The system features scanner control through the transducer, enabling the anesthesiologist to switch between transducers, freeze and unfreeze images, and store images and clips without being in close proximity to the scanner. In addition, the easy-to-use keyboard control is straightforward with no extraneous controls.

The Flex Focus 400 Anesthesia, like all Flex Focus systems, is portable, lightweight, and can be adjusted to fit into small spaces, with a keyboard that is sealed and smooth for easy cleaning and disinfection. The design and exemplary functionality of the Flex Focus have earned it a 2010 iF Product Design Gold Award and a 2010 Red Dot Award, two of the most well-recognized international honors for outstanding product design.

Jim Green, president and CEO of Analogic, said: “The introduction of the Flex Focus 400 Anesthesia is a major milestone for our Company. It is the first step in expanding the scope of our specialized ultrasound business into adjacent, high-growth market segments.
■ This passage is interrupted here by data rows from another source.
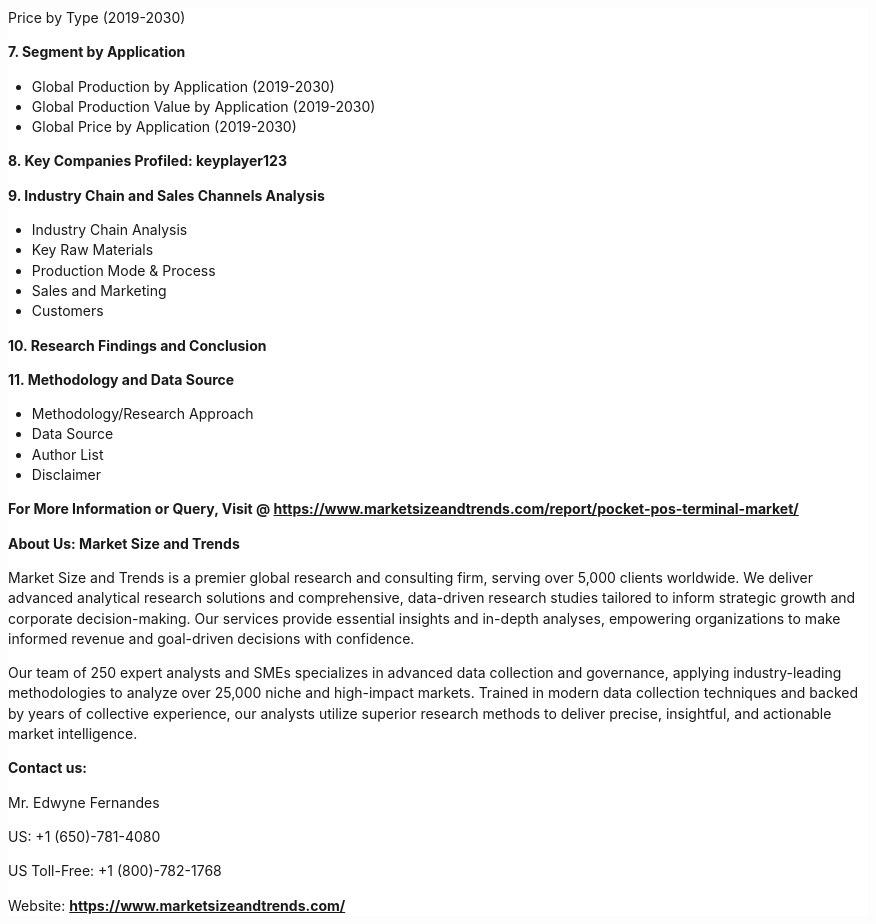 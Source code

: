 Price by Type (2019-2030)</li></ul><p><strong>7. Segment by Application</strong></p><ul><li>Global Production by Application (2019-2030)</li><li>Global Production Value by Application (2019-2030)</li><li>Global Price by Application (2019-2030)</li></ul><p><strong>8. Key Companies Profiled: keyplayer123</strong></p><p><strong>9. Industry Chain and Sales Channels Analysis</strong></p><ul><li>Industry Chain Analysis</li><li>Key Raw Materials</li><li>Production Mode &amp; Process</li><li>Sales and Marketing</li><li>Customers</li></ul><p><strong>10. Research Findings and Conclusion</strong></p><p><strong>11. Methodology and Data Source</strong></p><ul><li>Methodology/Research Approach</li><li>Data Source</li><li>Author List</li><li>Disclaimer</li></ul></p><p><strong>For More Information or Query, Visit @ <a href="https://www.marketsizeandtrends.com/report/pocket-pos-terminal-market/">https://www.marketsizeandtrends.com/report/pocket-pos-terminal-market/</a></strong></p><p><strong>About Us: Market Size and Trends</strong></p><p>Market Size and Trends is a premier global research and consulting firm, serving over 5,000 clients worldwide. We deliver advanced analytical research solutions and comprehensive, data-driven research studies tailored to inform strategic growth and corporate decision-making. Our services provide essential insights and in-depth analyses, empowering organizations to make informed revenue and goal-driven decisions with confidence.</p><p>Our team of 250 expert analysts and SMEs specializes in advanced data collection and governance, applying industry-leading methodologies to analyze over 25,000 niche and high-impact markets. Trained in modern data collection techniques and backed by years of collective experience, our analysts utilize superior research methods to deliver precise, insightful, and actionable market intelligence.</p><p><strong>Contact us:</strong></p><p>Mr. Edwyne Fernandes</p><p>US: +1 (650)-781-4080</p><p>US Toll-Free: +1 (800)-782-1768</p><p>Website: <strong><a href="https://www.marketsizeandtrends.com/">https://www.marketsizeandtrends.com/</a></strong></p>
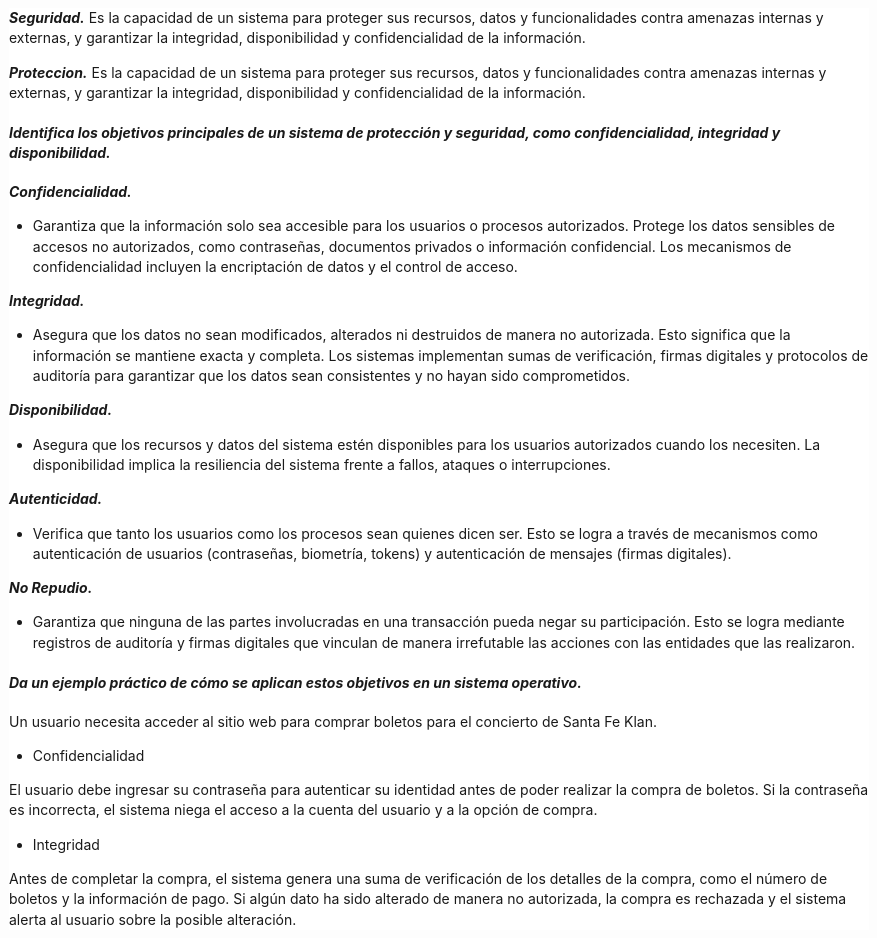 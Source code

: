 ***Seguridad.***
Es la capacidad de un sistema para proteger sus recursos, datos y funcionalidades contra amenazas internas y externas, y garantizar la integridad, disponibilidad y confidencialidad de la información.

***Proteccion.***
Es la capacidad de un sistema para proteger sus recursos, datos y funcionalidades contra amenazas internas y externas, y garantizar la integridad, disponibilidad y confidencialidad de la información.

#### ***Identifica los objetivos principales de un sistema de protección y seguridad, como confidencialidad, integridad y disponibilidad.***

***Confidencialidad.***

* Garantiza que la información solo sea accesible para los usuarios o procesos autorizados. Protege los datos sensibles de accesos no autorizados, como contraseñas, documentos privados o información confidencial. Los mecanismos de confidencialidad incluyen la encriptación de datos y el control de acceso.

***Integridad.***

* Asegura que los datos no sean modificados, alterados ni destruidos de manera no autorizada. Esto significa que la información se mantiene exacta y completa. Los sistemas implementan sumas de verificación, firmas digitales y protocolos de auditoría para garantizar que los datos sean consistentes y no hayan sido comprometidos.

***Disponibilidad.***

* Asegura que los recursos y datos del sistema estén disponibles para los usuarios autorizados cuando los necesiten. La disponibilidad implica la resiliencia del sistema frente a fallos, ataques o interrupciones.

***Autenticidad.***
* Verifica que tanto los usuarios como los procesos sean quienes dicen ser. Esto se logra a través de mecanismos como autenticación de usuarios (contraseñas, biometría, tokens) y autenticación de mensajes (firmas digitales).

***No Repudio.***
* Garantiza que ninguna de las partes involucradas en una transacción pueda negar su participación. Esto se logra mediante registros de auditoría y firmas digitales que vinculan de manera irrefutable las acciones con las entidades que las realizaron.

#### ***Da un ejemplo práctico de cómo se aplican estos objetivos en un sistema operativo.***

Un usuario necesita acceder al sitio web para comprar boletos para el concierto de Santa Fe Klan.

* Confidencialidad

El usuario debe ingresar su contraseña para autenticar su identidad antes de poder realizar la compra de boletos. Si la contraseña es incorrecta, el sistema niega el acceso a la cuenta del usuario y a la opción de compra.

* Integridad

Antes de completar la compra, el sistema genera una suma de verificación de los detalles de la compra, como el número de boletos y la información de pago. Si algún dato ha sido alterado de manera no autorizada, la compra es rechazada y el sistema alerta al usuario sobre la posible alteración.
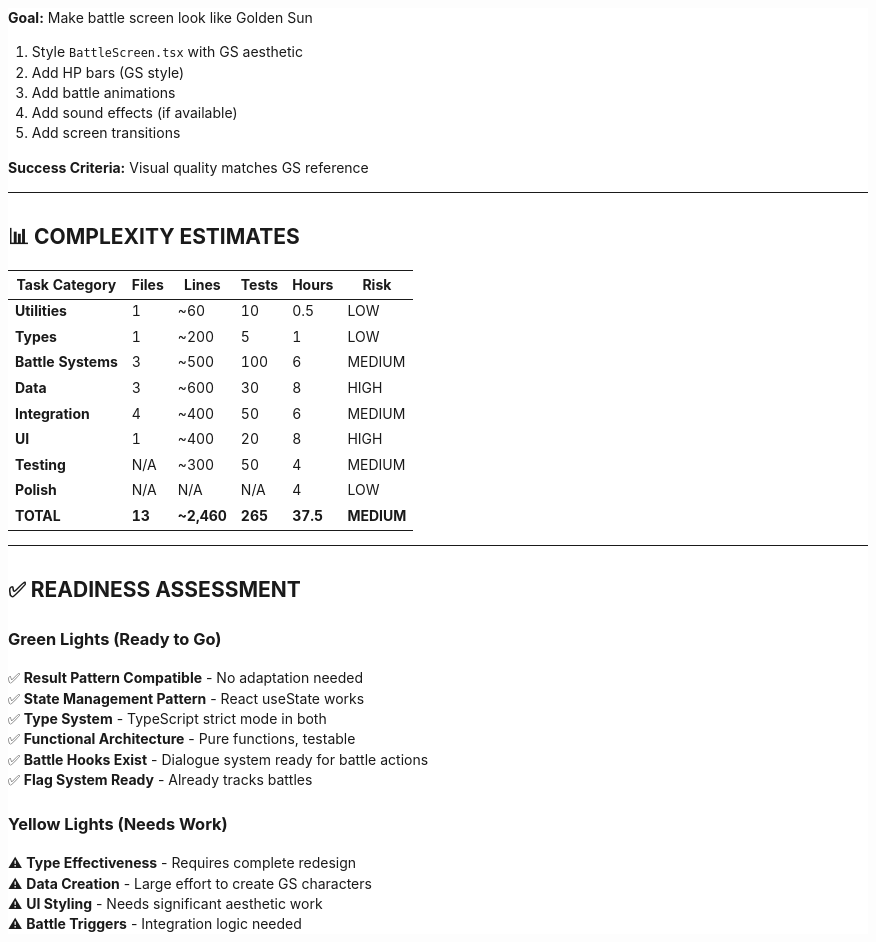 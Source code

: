 **Goal:** Make battle screen look like Golden Sun

1. Style `BattleScreen.tsx` with GS aesthetic
2. Add HP bars (GS style)
3. Add battle animations
4. Add sound effects (if available)
5. Add screen transitions

**Success Criteria:** Visual quality matches GS reference

---

## 📊 COMPLEXITY ESTIMATES

| Task Category | Files | Lines | Tests | Hours | Risk |
|---------------|-------|-------|-------|-------|------|
| **Utilities** | 1 | ~60 | 10 | 0.5 | LOW |
| **Types** | 1 | ~200 | 5 | 1 | LOW |
| **Battle Systems** | 3 | ~500 | 100 | 6 | MEDIUM |
| **Data** | 3 | ~600 | 30 | 8 | HIGH |
| **Integration** | 4 | ~400 | 50 | 6 | MEDIUM |
| **UI** | 1 | ~400 | 20 | 8 | HIGH |
| **Testing** | N/A | ~300 | 50 | 4 | MEDIUM |
| **Polish** | N/A | N/A | N/A | 4 | LOW |
| **TOTAL** | **13** | **~2,460** | **265** | **37.5** | **MEDIUM** |

---

## ✅ READINESS ASSESSMENT

### Green Lights (Ready to Go)

✅ **Result Pattern Compatible** - No adaptation needed  
✅ **State Management Pattern** - React useState works  
✅ **Type System** - TypeScript strict mode in both  
✅ **Functional Architecture** - Pure functions, testable  
✅ **Battle Hooks Exist** - Dialogue system ready for battle actions  
✅ **Flag System Ready** - Already tracks battles

### Yellow Lights (Needs Work)

⚠️ **Type Effectiveness** - Requires complete redesign  
⚠️ **Data Creation** - Large effort to create GS characters  
⚠️ **UI Styling** - Needs significant aesthetic work  
⚠️ **Battle Triggers** - Integration logic needed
We are leveraging our existing technology as well as our sales and service infrastructure to penetrate this exciting new market.”

Michael Brock, president of BK Medical, said: “The Flex Focus 400 Anesthesia is a logical extension of our successful Flex Focus family of mobile ultrasound systems,” “Its monitor is nearly twice the size of other anesthesia ultrasound systems on the market and, for regional anesthesia, a bigger, clearer image can make a difference in identifying nerve structures and visualizing needle placement.”